Do you think it's backward or just off? If it's really backward, can the white plastic piece be turned over?

Be interesting to see how it does in real use. It's how it reads when it's near empty that matters.
 
I tried that on the other new sending unit and it didn't change anything. What if I switched the wires on the guage? Or will it only work one way??
 
That's on an Oliver, right? Is there any chance it was built with a generator that was positive ground? If it has been converted to negative ground, I am thinking that could cause the gauge to read backward.

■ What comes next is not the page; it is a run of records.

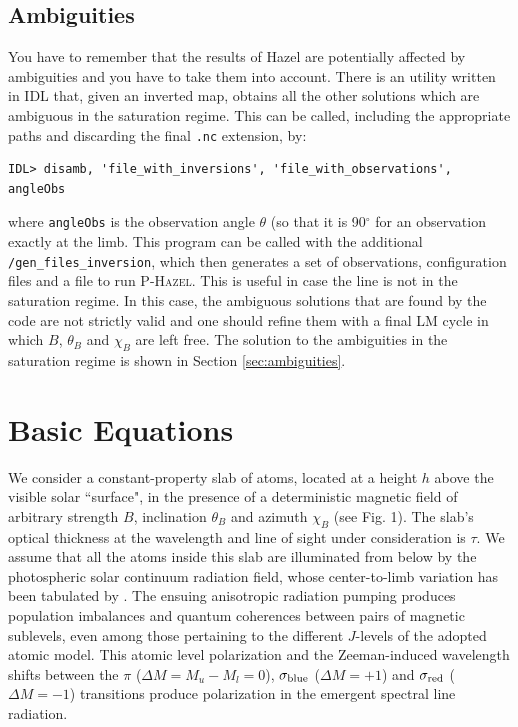 \documentclass[12pt]{article}
\def\HM{\textsc{P-Hazel}}
\begin{document}
\subsection{Ambiguities}
You have to remember that the results of Hazel are potentially affected by ambiguities and you have
to take them into account. There is an utility written in IDL that, given an inverted map, obtains
all the other solutions which are ambiguous in the saturation regime. This can be called, including the
appropriate paths and discarding the final \texttt{.nc} extension, by:
\begin{verbatim}
IDL> disamb, 'file_with_inversions', 'file_with_observations', angleObs
\end{verbatim}
where \texttt{angleObs} is the observation angle $\theta$ (so that it is 90$^\circ$ for an observation
exactly at the limb.
This program can be called with the additional \texttt{/gen\_files\_inversion}, which then generates
a set of observations, configuration files and a file to run \HM. This is useful in case the line is not
in the saturation regime. In this case, the ambiguous solutions that are found by the code are
not strictly valid and one should refine them with a final LM cycle in which $B$, $\theta_B$ and $\chi_B$
are left free. The solution to the ambiguities in the saturation regime is shown in Section \ref{sec:ambiguities}.


\section{Basic Equations}
We consider a constant-property slab of atoms, located at a height
$h$ above the 
visible solar ``surface", in the presence of a deterministic magnetic field of
arbitrary strength $B$, 
inclination $\theta_B$ and azimuth $\chi_B$ (see Fig. 1). The slab's optical
thickness at the wavelength 
and line of sight under consideration is $\tau$.
We assume that all the atoms inside this slab are illuminated from below by the
photospheric solar continuum radiation field, whose center-to-limb variation has
been tabulated by \cite{pierce00}. The ensuing anisotropic radiation pumping
produces population imbalances and quantum coherences between pairs of magnetic
sublevels, even among those pertaining to the different $J$-levels of the
adopted atomic model. This atomic level polarization and the Zeeman-induced
wavelength shifts between the $\pi$ ($\Delta{M}=M_u-M_l=0$), $\sigma_{\rm blue}$
($\Delta{M}=+1$) and $\sigma_{\rm red}$ ($\Delta{M}=-1$) transitions produce
polarization in the emergent spectral line radiation.
\end{document}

I just don't think you can switch the wires on the sender without a short, but it may be possible to switch the wires on the gauge itself and make it read right without creating a short, if the gauge is not grounded in any way.
 
Hmmm, never thought of that, it has a newer alternator on it, not sure what it had when new. Ill have to look in the parts book and see what it came with
 
I would not switch the wires on the gauge.

Looking at some classic car forums, they say polarity does not effect the fuel gauge, but voltage does. If the gauge is designed for 6 volts, it won't work on 12v without adding a resistor. But that won't make it work backwards.

Did you ever get it to work with the sending unit out and manually moving the float? Do you recall if it was backward then? If it wasn't backward, I suspect it is just not reading accurately.
 
Take the glass off the gauge, and with a small paintbrush, change the F to an E and the E to an F. Problem solved!lol

Ben
 
(quoted from post at 06:45:00 05/13/21) Take the glass off the gauge, and with a small paintbrush, change the F to an E and the E to an F. Problem solved!lol

Ben

Yeah!! Good one. All you really need to know is if you are close to empty. Just don't let the wife drive it or you will be hauling a fuel can over to the south forty.
 
Take the gauge out of the tank and hook it up, manually move the float from full to empty. If the gauge still does not read right, then the gauge and sending unit have different ohm range. If it is just off a little, then you might can adjust float to get it to read as close as you can.
 
On some car gauges there is an adjustment hole in the back of the gauge,usually it is plugged with wax or solder.